#### Your objective:
Search the data for the word "below" and copy out every line that has it.

[[ Dataset entries open ]]

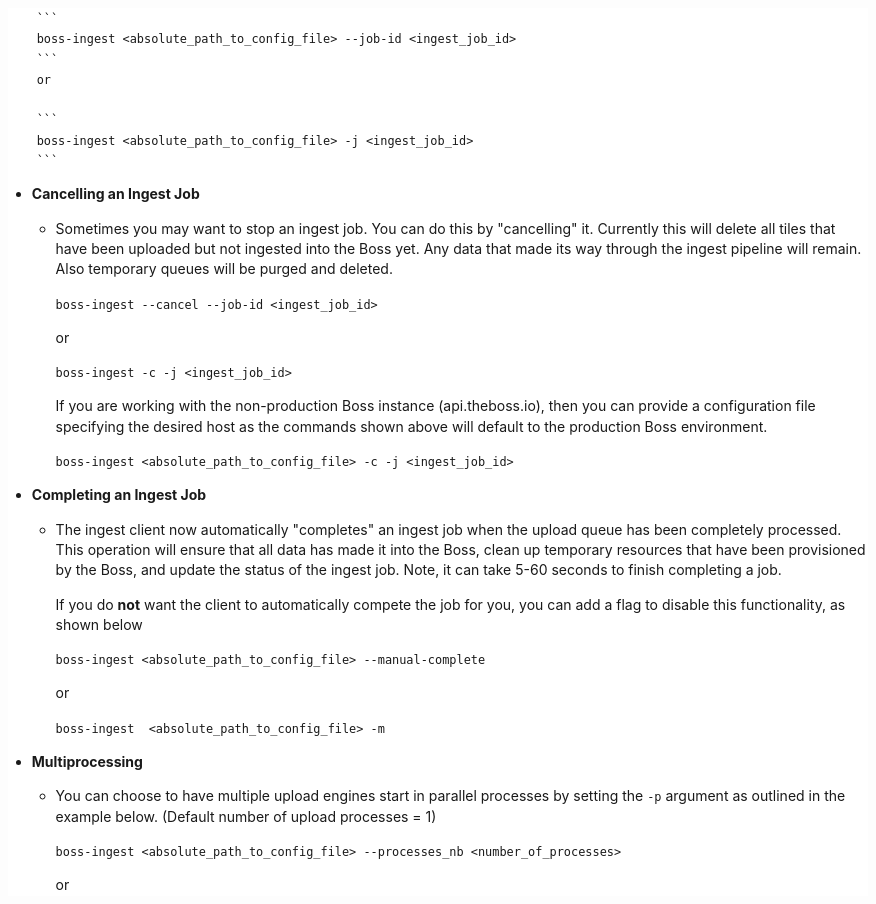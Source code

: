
		```
		boss-ingest <absolute_path_to_config_file> --job-id <ingest_job_id>
		```
		or
		
		```
		boss-ingest <absolute_path_to_config_file> -j <ingest_job_id>
		```

- **Cancelling an Ingest Job**
	-	Sometimes you may want to stop an ingest job. You can do this by "cancelling" it.  Currently this will delete all tiles that have been uploaded but not ingested into the Boss yet.  Any data that made its way through the ingest pipeline will remain.  Also temporary queues will be purged and deleted.

		```
		boss-ingest --cancel --job-id <ingest_job_id>
		```
		or
		
		```
		boss-ingest -c -j <ingest_job_id>
		```
 
        If you are working with the non-production Boss instance (api.theboss.io), then you can provide a configuration file specifying the desired host as the commands shown above will default to the production Boss environment. 
		
		```
		boss-ingest <absolute_path_to_config_file> -c -j <ingest_job_id>
		```

- **Completing an Ingest Job**
	-	The ingest client now automatically "completes" an ingest job when the upload queue has been completely processed. This operation will ensure that all data has made it into the Boss, clean up temporary resources that have been provisioned by the Boss, and update the status of the ingest job. Note, it can take 5-60 seconds to finish completing a job. 

		If you do **not** want the client to automatically compete the job for you, you can add a flag to disable this functionality, as shown below 

		```
		boss-ingest <absolute_path_to_config_file> --manual-complete
		```
		or
		
		```
		boss-ingest  <absolute_path_to_config_file> -m
		```
 
- **Multiprocessing**
	-  You can choose to have multiple upload engines start in parallel processes by setting the `-p` argument as outlined in the example below. (Default number of upload processes = 1)

		```
		boss-ingest <absolute_path_to_config_file> --processes_nb <number_of_processes>
		```
		or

[[ Dataset entries closed ]]

#### Exercise output:
		If you do **not** want the client to automatically compete the job for you, you can add a flag to disable this functionality, as shown below 
	-  You can choose to have multiple upload engines start in parallel processes by setting the `-p` argument as outlined in the example below. (Default number of upload processes = 1)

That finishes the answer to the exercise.